To make the payments, Newton attempted to use the funds from her Special Purpose Account. She had already deposited nearly $3,000, but when she tried to take money out, she found that only $1,200 remained; according to a brief filed by Newton’s attorneys, ADS had already deducted more than half of the account’s value for fees, which were non-refundable. ADS then released $1,100 to satisfy the first two $550 payments—but only after Newton agreed to channel the third and fourth $550 payments to Bank of America through the account as well. This meant that in order to use her own money to make the last payments to the bank, Newton had to pay ADS an additional $1,400 in fees, even though ADS had no role at all in negotiating the settlement.

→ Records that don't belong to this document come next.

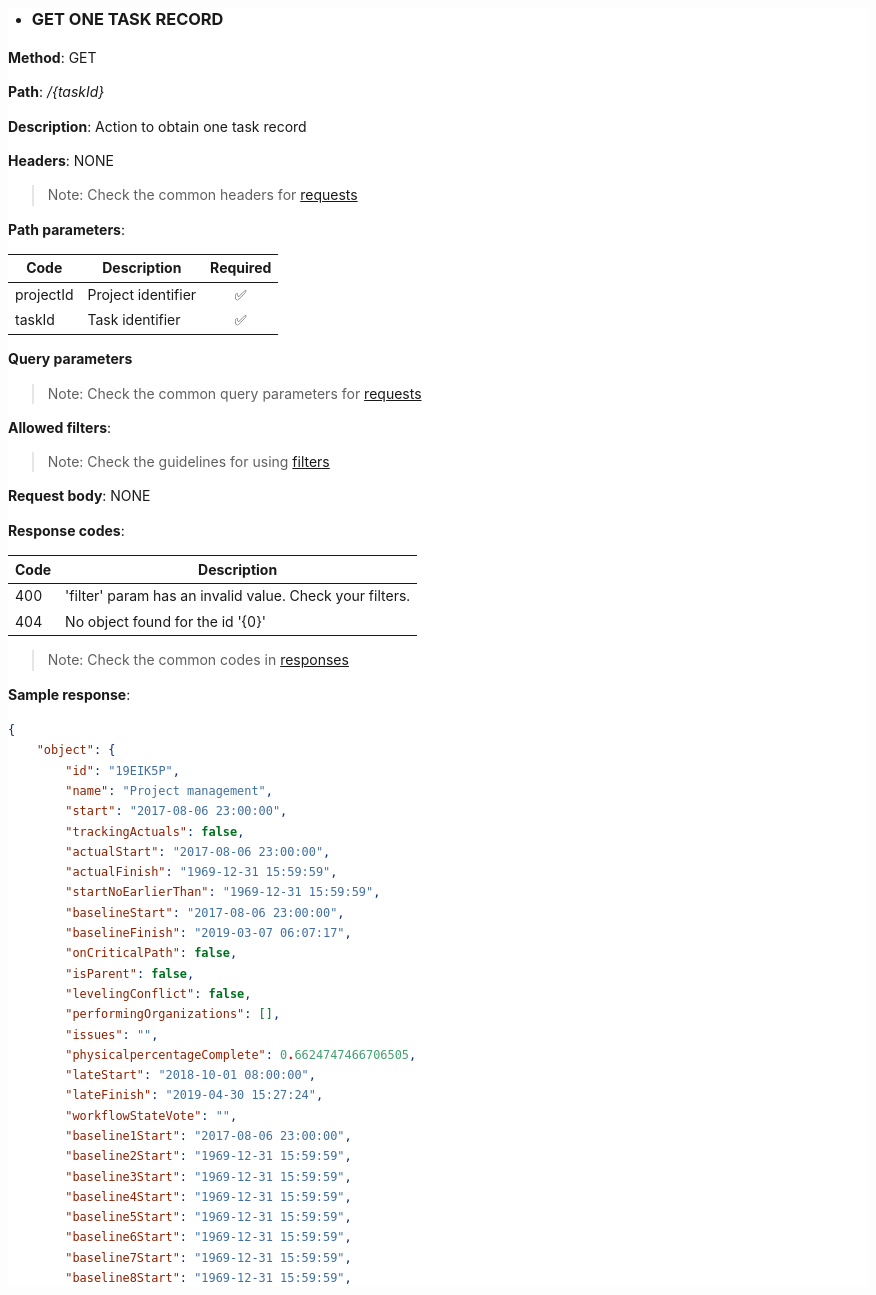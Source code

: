 - ### GET ONE TASK RECORD

**Method**: GET

**Path**: */{taskId}*

**Description**: Action to obtain one task record	

**Headers**: NONE
> Note: Check the common headers for [requests](README.md#generating-your-request)

**Path parameters**:

| Code | Description | Required |
| --- | --- | :---: |
| projectId | Project identifier | :white_check_mark: |
| taskId | Task identifier | :white_check_mark: |

**Query parameters**

> Note: Check the common query parameters for [requests](README.md#generating-your-request)

**Allowed filters**:

> Note: Check the guidelines for using [filters](filter.md)

**Request body**: NONE

**Response codes**:

| Code | Description |
| --- | --- |
| 400 | 'filter' param has an invalid value. Check your filters. |
| 404 | No object found for the id '{0}' |

> Note: Check the common codes in [responses](README.md#processing-your-response)

**Sample response**:

```json
{
    "object": {
        "id": "19EIK5P",
        "name": "Project management",
        "start": "2017-08-06 23:00:00",
        "trackingActuals": false,
        "actualStart": "2017-08-06 23:00:00",
        "actualFinish": "1969-12-31 15:59:59",
        "startNoEarlierThan": "1969-12-31 15:59:59",
        "baselineStart": "2017-08-06 23:00:00",
        "baselineFinish": "2019-03-07 06:07:17",
        "onCriticalPath": false,
        "isParent": false,
        "levelingConflict": false,
        "performingOrganizations": [],
        "issues": "",
        "physicalpercentageComplete": 0.6624747466706505,
        "lateStart": "2018-10-01 08:00:00",
        "lateFinish": "2019-04-30 15:27:24",
        "workflowStateVote": "",
        "baseline1Start": "2017-08-06 23:00:00",
        "baseline2Start": "1969-12-31 15:59:59",
        "baseline3Start": "1969-12-31 15:59:59",
        "baseline4Start": "1969-12-31 15:59:59",
        "baseline5Start": "1969-12-31 15:59:59",
        "baseline6Start": "1969-12-31 15:59:59",
        "baseline7Start": "1969-12-31 15:59:59",
        "baseline8Start": "1969-12-31 15:59:59",
```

Just a month later, another of Newton’s creditors, Chase Bank, also contacted her about an overdue account. It was then that Newton learned that although she’d been in ADS’s debt settlement program for eight months, none of her creditors had ever been contacted on her behalf.

After finally settling up with Bank of America, Newton wanted out of her arrangement with ADS. She told them so and requested a refund. Of the $4,200 she had deposited into the Special Purpose Account, ADS paid $2,200 to Bank of America, refunded $70 to Newton, and kept $1,930 as fees—despite having made no communication at all with any of Newton’s creditors.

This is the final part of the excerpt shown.